Networking is fundamentally about connecting point A to point B and maintaining that connection securely and reliably, regardless of all influences. However, many administrators are faced with vulnerable, complex networks – a result of years of manual infrastructure management via Command Line Interfaces (CLI). Installation, operation, and troubleshooting often occur ad hoc and without a real plan. As a result, any disruption requires human intervention, which limits the scalability and stability of the network.

The topic of NetOps will become all the more critical for companies in the future: Automation helps to complete repetitive tasks and processes faster, more efficiently, and with fewer errors. That Netop is not an option but a must for a long time is undisputed. Ninety-seven percent of recent network managers surveyed in the Opengear study see the NetOps approach as the prerequisite for planning their network infrastructure. Accordingly, most companies have invested in NetOps in the last two years.

“The combination of diagnostics and rapid recovery is critical to ensure a resilient network.

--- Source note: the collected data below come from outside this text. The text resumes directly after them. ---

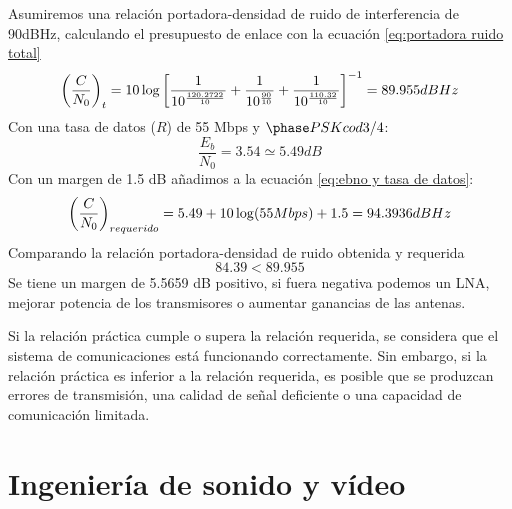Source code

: \documentclass[
	12pt, %
	fleqn, %
	a4paper, %
	oneside, %
]{LegrandOrangeBook}
\begin{document}
\begin{example}
Asumiremos una relación portadora-densidad de ruido de interferencia de 90dBHz, calculando el presupuesto de enlace con la ecuación \ref{eq:portadora ruido total}
\begin{displaymath}
\left(\frac{C}{N_0}\right)_t=10\log\left[\frac{1}{10^{\frac{120.2722}{10}}}+\frac{1}{10^{\frac{90}{10}}}+\frac{1}{10^{\frac{110.32}{10}}}
\right]^{-1}=89.955 dBHz
\end{displaymath}
Con una tasa de datos ($R$) de 55 Mbps y $\phase PSK cod 3/4$:
\begin{displaymath}
\frac{E_b}{N_0}=3.54\simeq 5.49 dB
\end{displaymath}
Con un margen de 1.5 dB añadimos a la ecuación \ref{eq:ebno y tasa de datos}:
\begin{displaymath}
\left(\frac{C}{N_0}\right)_{requerido}=5.49+10\log(55 Mbps)+1.5=94.3936 dBHz
\end{displaymath}
Comparando la relación portadora-densidad de ruido obtenida y requerida
\begin{displaymath}
84.39<89.955
\end{displaymath}
Se tiene un margen de 5.5659 dB positivo, si fuera negativa podemos un LNA, mejorar potencia de los transmisores o aumentar ganancias de las antenas.
\end{example}
\begin{remark}
Si la relación práctica cumple o supera la relación requerida, se considera que el sistema de comunicaciones está funcionando correctamente. Sin embargo, si la relación práctica es inferior a la relación requerida, es posible que se produzcan errores de transmisión, una calidad de señal deficiente o una capacidad de comunicación limitada.
\end{remark}
\part{Ingeniería de sonido y vídeo}
\end{document}
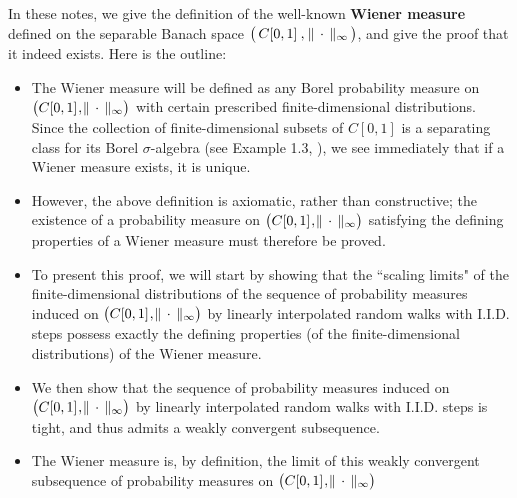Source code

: \documentclass[10pt, letterpaper]{article}
\newcommand{\Czo}{C[0,1]}
\begin{document}


\pagestyle{fancy}

\chead[]{{\Large\bf The Wiener Measure on $\left(\,\Czo\,\overset{{\color{white}1}}{,}\,\Vert\,\cdot\,\Vert_{\infty}\,\right)$} \\
\vskip 0.1cm \normalsize \today}
\lfoot[]{}
\cfoot[]{}
\rfoot[]{\thepage}



\mbox{}\vskip 0.0cm
\noindent
In these notes, we give the definition of the well-known \textbf{Wiener measure} defined
on the separable Banach space
$\left(\,\Czo\,\overset{{\color{white}1}}{,}\,\Vert\,\cdot\,\Vert_{\infty}\,\right)$,
and give the proof that it indeed exists.
Here is the outline:
\begin{itemize}
\item
	The Wiener measure will be defined as any Borel probability measure on
	$\left(\Czo\overset{{\color{white}1}}{,}\Vert\,\cdot\,\Vert_{\infty}\right)$
	with certain prescribed finite-dimensional distributions.
	Since the collection of finite-dimensional subsets of $\Czo$ is a separating class
	for its Borel $\sigma$-algebra (see Example 1.3, \cite{Billingsley1999}),
	we see immediately that if a Wiener measure exists, it is unique.
\item
	However, the above definition is axiomatic, rather than constructive;
	the existence of a probability measure on
	$\left(\Czo\overset{{\color{white}1}}{,}\Vert\,\cdot\,\Vert_{\infty}\right)$
	satisfying the defining properties of a Wiener measure must therefore be proved.
\item
	To present this proof, we will start by showing that
	the ``scaling limits" of the finite-dimensional distributions of
	the sequence of probability measures induced on
	$\left(\Czo\overset{{\color{white}1}}{,}\Vert\,\cdot\,\Vert_{\infty}\right)$
	by linearly interpolated random walks with I.I.D. steps possess exactly the
	defining properties (of the finite-dimensional distributions) of the Wiener measure.
\item
	We then show that
	the sequence of probability measures induced on
	$\left(\Czo\overset{{\color{white}1}}{,}\Vert\,\cdot\,\Vert_{\infty}\right)$
	by linearly interpolated random walks with I.I.D. steps is tight, and thus
	admits a weakly convergent subsequence.
\item
	The Wiener measure is, by definition, the limit of this
	weakly convergent subsequence of probability measures on
	$\left(\Czo\overset{{\color{white}1}}{,}\Vert\,\cdot\,\Vert_{\infty}\right)$
\end{itemize} 
\end{document}
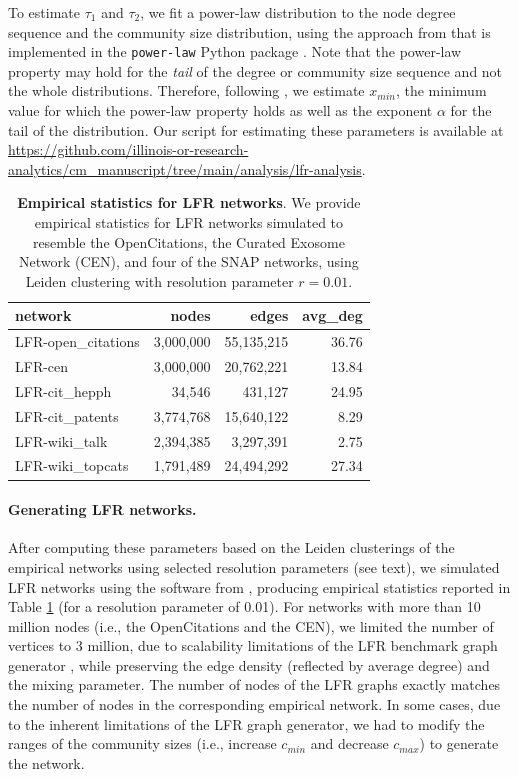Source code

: \documentclass[11pt]{article}   	%
\begin{document}
To estimate $\tau_1$ and $\tau_2$, we fit a power-law distribution to the node degree sequence and the community size distribution, using the approach from \cite{clauset2009power} that is implemented in the \texttt{power-law} Python package \citep{alstott2014powerlaw}. Note that the power-law property may hold for the \textit{tail} of the degree or community size sequence and not the whole distributions. Therefore, following \cite{clauset2009power}, we estimate $x_{min}$, the minimum value for which the power-law property holds as well as the exponent $\alpha$ for the tail of the distribution. Our script for estimating these parameters is available at \href{https://github.com/illinois-or-research-analytics/cm_manuscript/tree/main/analysis/lfr-analysis}{https://github.com/illinois-or-research-analytics/cm\_manuscript/tree/main/analysis/lfr-analysis}.


\begin{table}[ht]
\caption{\textbf{Empirical statistics for LFR networks}. We provide empirical statistics for LFR networks simulated to  resemble the OpenCitations, the Curated Exosome Network (CEN), and four of the SNAP networks, using Leiden clustering with resolution parameter $r=0.01$. }
\centering
\begin{tabular}{lrrr}
  \hline
 network & nodes & edges & avg\_deg \\
  \hline
    LFR-open\_citations & 3,000,000  & 55,135,215 & 36.76 \\
    LFR-cen & 3,000,000 & 20,762,221 & 13.84 \\
    LFR-cit\_hepph &  34,546 & 431,127 & 24.95 \\
    LFR-cit\_patents & 3,774,768 & 15,640,122 & 8.29 \\
    LFR-wiki\_talk & 2,394,385 & 3,297,391 & 2.75 \\
    LFR-wiki\_topcats & 1,791,489 & 24,494,292 & 27.34 \\
 \hline
\end{tabular}
\label{tab:empirical-stats-LFR}
\end{table}

\paragraph{Generating LFR networks.}
After computing these parameters based on the Leiden clusterings of the empirical networks using selected resolution parameters (see text), we simulated LFR networks using the software from \cite{lancichinetti2008benchmark}, producing empirical statistics reported in Table \ref{tab:empirical-stats-LFR} (for a resolution parameter of 0.01). For networks with more than 10 million nodes (i.e., the OpenCitations and the CEN), we limited the number of vertices to 3 million, due to scalability limitations of  the LFR benchmark graph generator \citep{slota2019scalable}, while preserving the edge density (reflected by average degree) and the mixing parameter.  The number of nodes of the LFR graphs exactly matches the number of nodes in the corresponding empirical network. In some cases, due to the inherent limitations of the LFR graph generator, we had to modify the ranges of the community sizes (i.e., increase $c_{min}$ and decrease $c_{max}$) to generate the network.
\end{document}
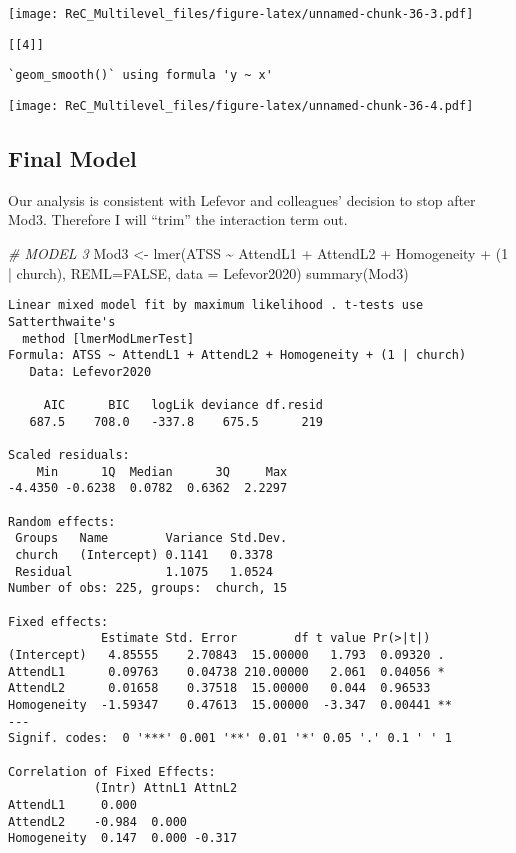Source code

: \documentclass[
  11pt,
]{book}
\newenvironment{Shaded}{\begin{snugshade}}{\end{snugshade}}
\newcommand{\AttributeTok}[1]{\textcolor[rgb]{0.77,0.63,0.00}{#1}}
\newcommand{\CommentTok}[1]{\textcolor[rgb]{0.56,0.35,0.01}{\textit{#1}}}
\newcommand{\ConstantTok}[1]{\textcolor[rgb]{0.00,0.00,0.00}{#1}}
\newcommand{\DecValTok}[1]{\textcolor[rgb]{0.00,0.00,0.81}{#1}}
\newcommand{\FunctionTok}[1]{\textcolor[rgb]{0.00,0.00,0.00}{#1}}
\newcommand{\NormalTok}[1]{#1}
\newcommand{\OtherTok}[1]{\textcolor[rgb]{0.56,0.35,0.01}{#1}}
\newcommand{\SpecialCharTok}[1]{\textcolor[rgb]{0.00,0.00,0.00}{#1}}
\begin{document}
\texttt{[image: ReC\_Multilevel\_files/figure-latex/unnamed-chunk-36-3.pdf]}

\begin{verbatim}
[[4]]
\end{verbatim}

\begin{verbatim}
`geom_smooth()` using formula 'y ~ x'
\end{verbatim}

\texttt{[image: ReC\_Multilevel\_files/figure-latex/unnamed-chunk-36-4.pdf]}

\hypertarget{final-model}{%
\subsection{Final Model}\label{final-model}}

Our analysis is consistent with Lefevor and colleagues' decision to stop after Mod3. Therefore I will ``trim'' the interaction term out.

\begin{Shaded}
\begin{Highlighting}[]
\CommentTok{\# MODEL 3}
\NormalTok{Mod3 }\OtherTok{\textless{}{-}} \FunctionTok{lmer}\NormalTok{(ATSS }\SpecialCharTok{\textasciitilde{}}\NormalTok{ AttendL1 }\SpecialCharTok{+}\NormalTok{ AttendL2 }\SpecialCharTok{+}\NormalTok{ Homogeneity }\SpecialCharTok{+}\NormalTok{ (}\DecValTok{1} \SpecialCharTok{|}\NormalTok{ church), }\AttributeTok{REML=}\ConstantTok{FALSE}\NormalTok{, }\AttributeTok{data =}\NormalTok{ Lefevor2020)}
\FunctionTok{summary}\NormalTok{(Mod3)}
\end{Highlighting}
\end{Shaded}

\begin{verbatim}
Linear mixed model fit by maximum likelihood . t-tests use Satterthwaite's
  method [lmerModLmerTest]
Formula: ATSS ~ AttendL1 + AttendL2 + Homogeneity + (1 | church)
   Data: Lefevor2020

     AIC      BIC   logLik deviance df.resid 
   687.5    708.0   -337.8    675.5      219 

Scaled residuals: 
    Min      1Q  Median      3Q     Max 
-4.4350 -0.6238  0.0782  0.6362  2.2297 

Random effects:
 Groups   Name        Variance Std.Dev.
 church   (Intercept) 0.1141   0.3378  
 Residual             1.1075   1.0524  
Number of obs: 225, groups:  church, 15

Fixed effects:
             Estimate Std. Error        df t value Pr(>|t|)   
(Intercept)   4.85555    2.70843  15.00000   1.793  0.09320 . 
AttendL1      0.09763    0.04738 210.00000   2.061  0.04056 * 
AttendL2      0.01658    0.37518  15.00000   0.044  0.96533   
Homogeneity  -1.59347    0.47613  15.00000  -3.347  0.00441 **
---
Signif. codes:  0 '***' 0.001 '**' 0.01 '*' 0.05 '.' 0.1 ' ' 1

Correlation of Fixed Effects:
            (Intr) AttnL1 AttnL2
AttendL1     0.000              
AttendL2    -0.984  0.000       
Homogeneity  0.147  0.000 -0.317
\end{verbatim}
\end{document}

However, many companies keep postponing necessary investments hoping that a power failure will never happen to them. However, due to the increasingly complex IT infrastructures, but also the enormous dangers posed by cybercriminals, the quick identification and resolution of connection problems for companies is perhaps the most important task,” explains Dirk Schema, Sales Manager Europe at Opengear. “Smart out-of-band management – ​​OOB for short – ensures stability and reliability. OOB allows administrators to manage critical IT components remotely and without interruption. If the primary network fails, a failover solution is available via a second or cellular network. Modern console servers, which are equipped with x86 processors, also use the common NetOps tools and thus combine smart OOB and automation in one piece of hardware.”